He ghosted after 5 months of talking everyday. Am so hurt and heartbroken.

posted 4 months ago in Relationships
Post # 16
Member
10675 posts
Sugar Beekeeper
  • Wedding: City, State

optimisticstar :  

Bee, there is a show on MTV called “Catfish: the TV Show”.  Binge it.

You will learn far more there than we could ever begin to explain.

People get sucked into fake relationships for years online.  Getting out after five months is a triumph.

Post # 21
Member
5563 posts
Bee Keeper
  • Wedding: July 2018

You needed to back away when he first refused to talk on this phone.

You are obviously being cat fished, come on bee! 

Post # 26
Member
860 posts
Busy bee

optimisticstar :  You mentioned he lives in the US. I do too. Did you know if you call a phone sex operator in the US, they charge $2.99 a minute? He was trying to get free phone sex. 

I am so sorry this happened, but it’s a good life lesson. I have a coworker who uses dating apps. 99% of the guys who contact her want sex, and that’s it. I am wondering if where you live, is it possible to leave the online dating scene for a while, and meet a nice guy in person? You sound like such a sweet, trusting person, and I worry you’ll fall for another creep. 

Post # 27
Member
948 posts
Busy bee
  • Wedding: September 2019 - City, State

Oh Bee I am sorry. But you are being catfished like the other pp’s have said. He may even be a she. It’s not uncommon for this to happen. It’s terrible. With alot of research you could find alot about this person. Trust me. It would just take alot of time. You could start with the phone number, reverse look up and take it from there.  I do alot of research on line. It’s very easy to find out who someone really is.
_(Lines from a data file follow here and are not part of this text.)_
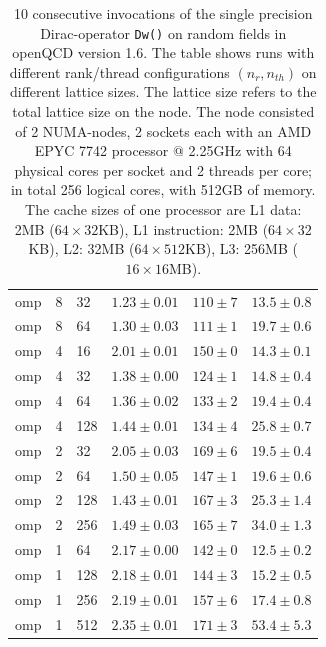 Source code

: \documentclass{article}
\theoremstyle{plain} %
\theoremstyle{convention} %
\theoremstyle{remark} %
\def\code#1{\texttt{#1}}
\numberwithin{equation}{section}
\begin{document}
\begin{table}
\begin{tabular}{ |p{1.5cm}||p{1cm}|p{1cm}|p{2cm}|p{2cm}|p{2cm}| }
        omp & 8 & 32 & $1.23 \pm 0.01$ & $110 \pm 7$ & $13.5 \pm 0.8$ \\
        omp & 8 & 64 & $1.30 \pm 0.03$ & $111 \pm 1$ & $19.7 \pm 0.6$ \\
        \hline
        omp & 4 & 16 & $2.01 \pm 0.01$ & $150 \pm 0$ & $14.3 \pm 0.1$ \\
        omp & 4 & 32 & $1.38 \pm 0.00$ & $124 \pm 1$ & $14.8 \pm 0.4$ \\
        omp & 4 & 64 & $1.36 \pm 0.02$ & $133 \pm 2$ & $19.4 \pm 0.4$ \\
        omp & 4 & 128 & $1.44 \pm 0.01$ & $134 \pm 4$ & $25.8 \pm 0.7$ \\
        \hline
        omp & 2 & 32 & $2.05 \pm 0.03$ & $169 \pm 6$ & $19.5 \pm 0.4$ \\
        omp & 2 & 64 & $1.50 \pm 0.05$ & $147 \pm 1$ & $19.6 \pm 0.6$ \\
        omp & 2 & 128 & $1.43 \pm 0.01$ & $167 \pm 3$ & $25.3 \pm 1.4$ \\
        omp & 2 & 256 & $1.49 \pm 0.03$ & $165 \pm 7$ & $34.0 \pm 1.3$ \\
        \hline
        omp & 1 & 64 & $2.17 \pm 0.00$ & $142 \pm 0$ & $12.5 \pm 0.2$ \\
        omp & 1 & 128 & $2.18 \pm 0.01$ & $144 \pm 3$ & $15.2 \pm 0.5$ \\
        omp & 1 & 256 & $2.19 \pm 0.01$ & $157 \pm 6$ & $17.4 \pm 0.8$ \\
        omp & 1 & 512 & $2.35 \pm 0.01$ & $171 \pm 3$ & $53.4 \pm 5.3$ \\
        \hline
    \end{tabular}
    \caption{\num{10} consecutive invocations of the single precision Dirac-operator \code{Dw()} on random fields in openQCD version 1.6. The table shows runs with different rank/thread configurations $(n_r, n_{th})$ on different lattice sizes. The lattice size refers to the total lattice size on the node. The node consisted of \num{2} NUMA-nodes, \num{2} sockets each with an AMD EPYC 7742 processor @ 2.25GHz with \num{64} physical cores per socket and \num{2} threads per core; in total \num{256} logical cores, with 512GB of memory. The cache sizes of one processor are L1 data: 2MB ($64 \times 32$KB), L1 instruction: 2MB ($64 \times 32$KB), L2: 32MB ($64 \times 512$KB), L3: 256MB ($16 \times 16$MB).}
    \label{tab:dop_omp_amd}
\end{table}
\end{document}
Just know that you will get over this. Hugs.

Post # 28
Member
9828 posts
Buzzing Beekeeper
  • Wedding: City, State

Have you not seen Catfish? Probably wasn’t even a dude.

 

Post # 29
Member
1940 posts
Buzzing bee
  • Wedding: October 2017

optimisticstar :  The guy is a player into porn, and wanted to use sexting you to get his fix. Reread your post, and if you still can’t see that, I would suggest some more reflection and maybe asking yourself why you were willing to settle for that. 
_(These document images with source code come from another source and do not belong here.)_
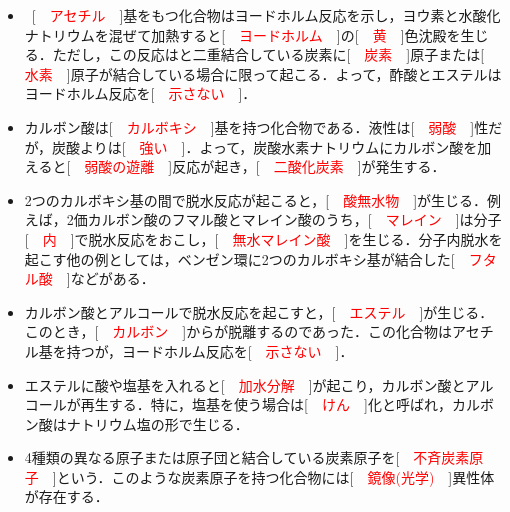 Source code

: \documentclass[a4paper,11pt]{ltjsarticle}
\begin{document}
\newpage
\begin{itemize}
      \item ~[　\textcolor{red}{アセチル}　]基をもつ化合物はヨードホルム反応を示し，ヨウ素と水酸化ナトリウムを混ぜて加熱すると[　\textcolor{red}{ヨードホルム}　]の[　\textcolor{red}{黄}　]色沈殿を生じる．ただし，この反応はと二重結合している炭素に[　\textcolor{red}{炭素}　]原子または[　\textcolor{red}{水素}　]原子が結合している場合に限って起こる．よって，酢酸とエステルはヨードホルム反応を[　\textcolor{red}{示さない}　]．\\
    \item カルボン酸は[　\textcolor{red}{カルボキシ}　]基を持つ化合物である．液性は[　\textcolor{red}{弱酸}　]性だが，炭酸よりは[　\textcolor{red}{強い}　]．よって，炭酸水素ナトリウムにカルボン酸を加えると[　\textcolor{red}{弱酸の遊離}　]反応が起き，[　\textcolor{red}{二酸化炭素}　]が発生する．\\
    \item 2つのカルボキシ基の間で脱水反応が起こると，[　\textcolor{red}{酸無水物}　]が生じる．例えば，2価カルボン酸のフマル酸とマレイン酸のうち，[　\textcolor{red}{マレイン}　]は分子[　\textcolor{red}{内}　]で脱水反応をおこし，[　\textcolor{red}{無水マレイン酸}　]を生じる．分子内脱水を起こす他の例としては，ベンゼン環に2つのカルボキシ基が結合した[　\textcolor{red}{フタル酸}　]などがある．\\
    \item カルボン酸とアルコールで脱水反応を起こすと，[　\textcolor{red}{エステル}　]が生じる．このとき，[　\textcolor{red}{カルボン}　]からが脱離するのであった．この化合物はアセチル基を持つが，ヨードホルム反応を[　\textcolor{red}{示さない}　]．\\
    \item エステルに酸や塩基を入れると[　\textcolor{red}{加水分解}　]が起こり，カルボン酸とアルコールが再生する．特に，塩基を使う場合は[　\textcolor{red}{けん}　]化と呼ばれ，カルボン酸はナトリウム塩の形で生じる．\\
    \item 4種類の異なる原子または原子団と結合している炭素原子を[　\textcolor{red}{不斉炭素原子}　]という．このような炭素原子を持つ化合物には[　\textcolor{red}{鏡像(光学)}　]異性体が存在する．
\end{itemize}
\end{document}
ETA – After reading your updates, it seems you understand what went wrong and it seems like your difference in culture made it easier for this guy to dupe you. Please remember in the future that if you’re going to be dating guys from a different culture, they can try to use your cultural differences against you, assuming you have some naïveté about how relationships in America or other cultures work and try to persuade you that “everyone does it.” The truth is that every culture is filled with people of different faiths, beliefs, and moral codes. Some people would not want to sext or have sex before marriage, whereas other people would. If you don’t feel comfortable sexting, there are people out there that share that view point. 

Post # 30
Member
4499 posts
Honey bee

Except there should have been no repeated reminders or him suddenly falling for you two months later.  When he asked if you were doing FWB and random hookups like he was, he was basically feeling you out to see how easy you were going to be to do the same.

No one is saying trust no one ever.  That’s a miserable life.  But you need to be smart.  People have to earn trust and you need to be choosy.  All online interactions need to be met with a healthy dose of skepticism.  You can’t ignore shitty behavior (online or in person).  

You’ve admitted several times in your follow-ups that you basically ignored yourself when you saw red flags or shitty behavior.  Instead of asking why he kept talking to you even though you repeatedly said you wanted a serious relationship, ask yourself why YOU kept talking even though he kept demonstrating he wasn’t really committed.  For example, big red flag #1 was you asking him how he could be in love with you already just by text.  You know why you asked that?  Because deep down you knew it was suspect to toss it out there that casually to someone you’ve never spent any real time with and whose only interactions were carefully curated words on a screen.  And then he gave you a non-answer that “he just knows by the texts”.  He also didn’t keep any of his promises.  And he couldn’t be bothered to maintain a minimum of contact for long periods of time, even though a text to say “Sorry, I’ve been really busy” takes approximately 5 seconds to type.  Him pressuring you to engage in sexual-type conversations or photos when you weren’t comfortable (assuming you were clear in that) is another example of shitty behavior that should have ended things right then and there (someone who is interested in you, respects your boundaries).

Have self-respect and want better for yourself.  Don’t ignore red flags.  Don’t make excuses for shitty behavior.  If you want more than a pen pal, then don’t build the relationship only online and make sure that you actually meet (SAFELY).  You probably could have sussed out a lot of this way earlier in person or taken his reluctance to meet in person as a sign to end it, instead of building yourself a fairytale with words on a screen.